• Provided information:

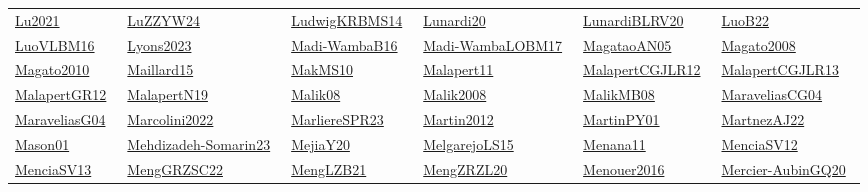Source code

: \begin{longtable}{*{6}{l}}
\href{../works/Lu2021.pdf}{Lu2021}~\cite{Lu2021} & \href{../works/LuZZYW24.pdf}{LuZZYW24}~\cite{LuZZYW24} & \href{../works/LudwigKRBMS14.pdf}{LudwigKRBMS14}~\cite{LudwigKRBMS14} & \href{../works/Lunardi20.pdf}{Lunardi20}~\cite{Lunardi20} & \href{../works/LunardiBLRV20.pdf}{LunardiBLRV20}~\cite{LunardiBLRV20} & \href{../works/LuoB22.pdf}{LuoB22}~\cite{LuoB22}\\ 
\href{../works/LuoVLBM16.pdf}{LuoVLBM16}~\cite{LuoVLBM16} & \href{../works/Lyons2023.pdf}{Lyons2023}~\cite{Lyons2023} & \href{../works/Madi-WambaB16.pdf}{Madi-WambaB16}~\cite{Madi-WambaB16} & \href{../works/Madi-WambaLOBM17.pdf}{Madi-WambaLOBM17}~\cite{Madi-WambaLOBM17} & \href{../}{MagataoAN05}~\cite{MagataoAN05} & \href{../works/Magato2008.pdf}{Magato2008}~\cite{Magato2008}\\ 
\href{../works/Magato2010.pdf}{Magato2010}~\cite{Magato2010} & \href{../works/Maillard15.pdf}{Maillard15}~\cite{Maillard15} & \href{../works/MakMS10.pdf}{MakMS10}~\cite{MakMS10} & \href{../works/Malapert11.pdf}{Malapert11}~\cite{Malapert11} & \href{../works/MalapertCGJLR12.pdf}{MalapertCGJLR12}~\cite{MalapertCGJLR12} & \href{../works/MalapertCGJLR13.pdf}{MalapertCGJLR13}~\cite{MalapertCGJLR13}\\ 
\href{../works/MalapertGR12.pdf}{MalapertGR12}~\cite{MalapertGR12} & \href{../works/MalapertN19.pdf}{MalapertN19}~\cite{MalapertN19} & \href{../works/Malik08.pdf}{Malik08}~\cite{Malik08} & \href{../works/Malik2008.pdf}{Malik2008}~\cite{Malik2008} & \href{../works/MalikMB08.pdf}{MalikMB08}~\cite{MalikMB08} & \href{../works/MaraveliasCG04.pdf}{MaraveliasCG04}~\cite{MaraveliasCG04}\\ 
\href{../works/MaraveliasG04.pdf}{MaraveliasG04}~\cite{MaraveliasG04} & \href{../}{Marcolini2022}~\cite{Marcolini2022} & \href{../works/MarliereSPR23.pdf}{MarliereSPR23}~\cite{MarliereSPR23} & \href{../works/Martin2012.pdf}{Martin2012}~\cite{Martin2012} & \href{../works/MartinPY01.pdf}{MartinPY01}~\cite{MartinPY01} & \href{../}{MartnezAJ22}~\cite{MartnezAJ22}\\ 
\href{../works/Mason01.pdf}{Mason01}~\cite{Mason01} & \href{../works/Mehdizadeh-Somarin23.pdf}{Mehdizadeh-Somarin23}~\cite{Mehdizadeh-Somarin23} & \href{../works/MejiaY20.pdf}{MejiaY20}~\cite{MejiaY20} & \href{../works/MelgarejoLS15.pdf}{MelgarejoLS15}~\cite{MelgarejoLS15} & \href{../works/Menana11.pdf}{Menana11}~\cite{Menana11} & \href{../works/MenciaSV12.pdf}{MenciaSV12}~\cite{MenciaSV12}\\ 
\href{../works/MenciaSV13.pdf}{MenciaSV13}~\cite{MenciaSV13} & \href{../works/MengGRZSC22.pdf}{MengGRZSC22}~\cite{MengGRZSC22} & \href{../works/MengLZB21.pdf}{MengLZB21}~\cite{MengLZB21} & \href{../works/MengZRZL20.pdf}{MengZRZL20}~\cite{MengZRZL20} & \href{../works/Menouer2016.pdf}{Menouer2016}~\cite{Menouer2016} & \href{../works/Mercier-AubinGQ20.pdf}{Mercier-AubinGQ20}~\cite{Mercier-AubinGQ20}\\ 

\end{longtable}
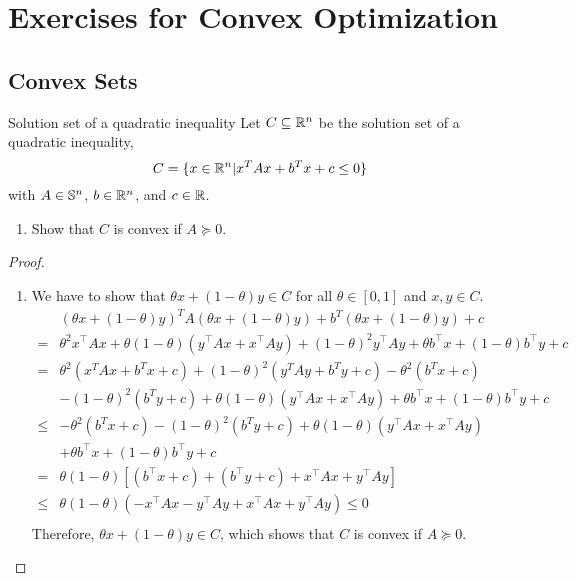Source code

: \chapter{Exercises for Convex Optimization}

\section{Convex Sets}

\begin{exercise}{Solution set of a quadratic inequality}
	Let \(C\subseteq\mathbb{R}^{n}\) be the solution set of a quadratic inequality,
	\begin{equation*}
		C=\{x\in\mathbb{R}^{n}\vert x^{T}Ax+b^{T}x+c\leq 0\}
	\end{equation*}
	with \(A\in\mathbb{S}^{n}\), \(b\in\mathbb{R}^{n}\), and \(c\in\mathbb{R}\).
	\begin{enumerate}
		\item Show that \(C\) is convex if \(A\succeq 0\).
	\end{enumerate}
\end{exercise}

\begin{proof}
	\begin{enumerate}
		\item
		      We have to show that \(\theta x+(1-\theta)y\in C\) for all \(\theta\in[0,1]\) and \(x,y\in C\).
		      \begin{equation*}
			      \begin{aligned}
				           & (\theta x+(1-\theta)y)^{T}A(\theta x+(1-\theta)y)+b^{T}(\theta x+(1-\theta)y)+c                                          \\
				      =    & \theta^2x^{\top}Ax+\theta(1-\theta)(y^{\top}Ax+x^{\top}Ay)+(1-\theta)^2y^{\top}Ay+\theta b^{\top}x+(1-\theta)b^{\top}y+c \\
				      =    & \theta^2(x^{T}Ax+b^{T}x+c)+(1-\theta)^2(y^{T}Ay+b^{T}y+c)-\theta^2(b^{T}x+c)                                             \\
				           & -(1-\theta)^2(b^{T}y+c)+\theta(1-\theta)(y^{\top}Ax+x^{\top}Ay)+\theta b^{\top}x+(1-\theta)b^{\top}y+c                   \\
				      \leq & -\theta^2(b^{T}x+c)-(1-\theta)^2(b^{T}y+c)+\theta(1-\theta)(y^{\top}Ax+x^{\top}Ay)                                       \\
				           & +\theta b^{\top}x+(1-\theta)b^{\top}y+c                                                                                  \\
				      =    & \theta(1-\theta)[(b^{\top}x+c)+(b^{\top}y+c)+x^{\top}Ax+y^{\top}Ay]                                                      \\
				      \leq & \theta(1-\theta)(-x^{\top}Ax-y^{\top}Ay+x^{\top}Ax+y^{\top}Ay)\leq 0                                                     \\
			      \end{aligned}
		      \end{equation*}
		      Therefore, \(\theta x+(1-\theta)y\in C\), which shows that \(C\) is convex if \(A\succeq 0\).
	\end{enumerate}

\end{proof}
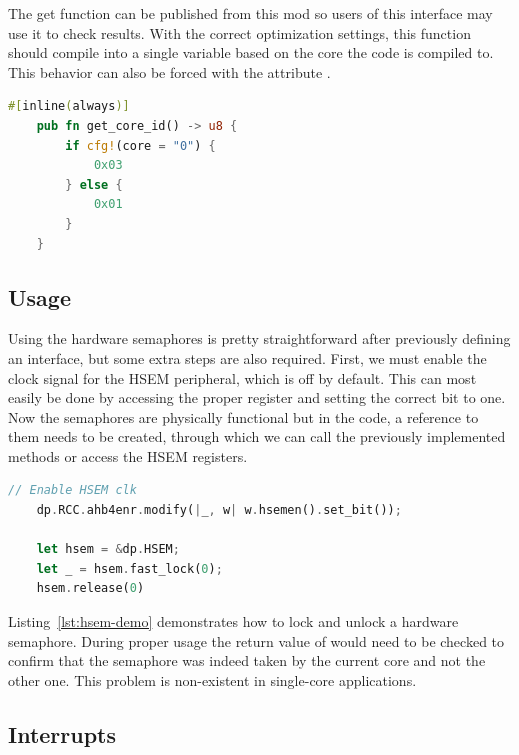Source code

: The get  function can be published from this mod so users of this interface may use it to check results. With the correct optimization settings, this function should compile into a single variable based on the core the code is compiled to. This behavior can also be forced with the attribute .

\begin{lstlisting}[language=Rust,frame=single,float=!ht,style=customrust,label={lst:get-core-id},caption={The \mycode{get_core_id()} funtion}]
    #[inline(always)]
    pub fn get_core_id() -> u8 {
        if cfg!(core = "0") {
            0x03
        } else {
            0x01
        }
    }
\end{lstlisting}

\subsection{Usage}

Using the hardware semaphores is pretty straightforward after previously defining an interface, but some extra steps are also required. First, we must enable the clock signal for the HSEM peripheral, which is off by default. This can most easily be done by accessing the proper register and setting the correct bit to one. Now the semaphores are physically functional but in the code, a reference to them needs to be created, through which we can call the previously implemented methods or access the HSEM registers.

\begin{lstlisting}[language=Rust,frame=single,float=!ht,style=customrust,label={lst:hsem-demo},caption={Demonstration of HSEM Usage}]
    // Enable HSEM clk
    dp.RCC.ahb4enr.modify(|_, w| w.hsemen().set_bit());

    let hsem = &dp.HSEM;
    let _ = hsem.fast_lock(0);
    hsem.release(0)
\end{lstlisting}

Listing~\ref{lst:hsem-demo} demonstrates how to lock and unlock a hardware semaphore. During proper usage the return value of  would need to be checked to confirm that the semaphore was indeed taken by the current core and not the other one. This problem is non-existent in single-core applications.

\subsection{Interrupts}

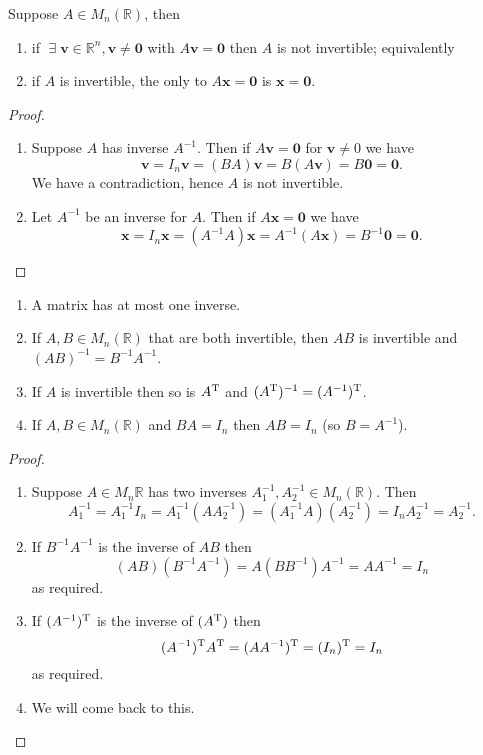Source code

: \begin{proposition}
    Suppose $A\in M_n(\mathbb R)$, then
    \begin{enumerate}
        \item if $\;\exists\;\bm v\in\mathbb R^n,\bm v\neq\bm 0$ with $A\bm v=\bm 0$ then $A$ is not invertible; equivalently
        \item if $A$ is invertible, the only to $A\bm x=\bm 0$ is $\bm x=\bm 0$.
    \end{enumerate}
\end{proposition}

\begin{proof}
    \begin{enumerate}
        \item Suppose $A$ has inverse $A^{-1}$. Then if $A\bm v=\bm 0$ for $\bm v\neq 0$ we have \[\bm v=I_n\bm v=(BA)\bm v=B(A\bm v)=B\bm 0=\bm 0.\] We have a contradiction, hence $A$ is not invertible.
        
        \item Let $A^{-1}$ be an inverse for $A$. Then if $A\bm x=\bm 0$ we have \[\bm x=I_n\bm x=(A^{-1}A)\bm x=A^{-1}(A\bm x)=B^{-1}\bm 0=\bm 0.\]
    \end{enumerate}
\end{proof}

\begin{proposition}
    \begin{enumerate}
        \item A matrix has at most one inverse.
        \item If $A,B\in M_n(\mathbb R)$ that are both invertible, then $AB$ is invertible and $(AB)^{-1}=B^{-1}A^{-1}$.
        \item If $A$ is invertible then so is $A^{\rm T}$ and $(A^{\rm T})^{-1}=(A^{-1})^{\rm T}$.
        \item If $A,B\in M_n(\mathbb R)$ and $BA=I_n$ then $AB=I_n$ (so $B=A^{-1}$).
    \end{enumerate}
\end{proposition}

\begin{proof}
    \begin{enumerate}
        \item Suppose $A\in M_n{\mathbb R}$ has two inverses $A_1^{-1},A_2^{-1}\in M_n(\mathbb R)$. Then \[A_1^{-1}=A_1^{-1}I_n=A_1^{-1}(AA_2^{-1})=(A_1^{-1}A)(A_2^{-1})=I_nA_2^{-1}=A_2^{-1}.\]
        
        \item If $B^{-1}A^{-1}$ is the inverse of $AB$ then \[(AB)(B^{-1}A^{-1})=A(BB^{-1})A^{-1}=AA^{-1}=I_n\] as required.
        
        \item If $(A^{-1})^{\rm T}$ is the inverse of $(A^{\rm T})$ then \[(A^{-1})^{\rm T}A^{\rm T}=(AA^{-1})^{\rm T}=(I_n)^{\rm T}=I_n\] as required.
        
        \item We will come back to this.
    \end{enumerate}
\end{proof}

• How to complete this task:
Word for word, restate the lines running from the one containing "most one inverse." through the final line of the records above, and nothing besides.

• Completed exercise:
        \item A matrix has at most one inverse.
        \item If $A,B\in M_n(\mathbb R)$ that are both invertible, then $AB$ is invertible and $(AB)^{-1}=B^{-1}A^{-1}$.
        \item If $A$ is invertible then so is $A^{\rm T}$ and $(A^{\rm T})^{-1}=(A^{-1})^{\rm T}$.
        \item If $A,B\in M_n(\mathbb R)$ and $BA=I_n$ then $AB=I_n$ (so $B=A^{-1}$).
    \end{enumerate}
\end{proposition}

\begin{proof}
    \begin{enumerate}
        \item Suppose $A\in M_n{\mathbb R}$ has two inverses $A_1^{-1},A_2^{-1}\in M_n(\mathbb R)$. Then \[A_1^{-1}=A_1^{-1}I_n=A_1^{-1}(AA_2^{-1})=(A_1^{-1}A)(A_2^{-1})=I_nA_2^{-1}=A_2^{-1}.\]
        
        \item If $B^{-1}A^{-1}$ is the inverse of $AB$ then \[(AB)(B^{-1}A^{-1})=A(BB^{-1})A^{-1}=AA^{-1}=I_n\] as required.
        
        \item If $(A^{-1})^{\rm T}$ is the inverse of $(A^{\rm T})$ then \[(A^{-1})^{\rm T}A^{\rm T}=(AA^{-1})^{\rm T}=(I_n)^{\rm T}=I_n\] as required.
        
        \item We will come back to this.
    \end{enumerate}
\end{proof}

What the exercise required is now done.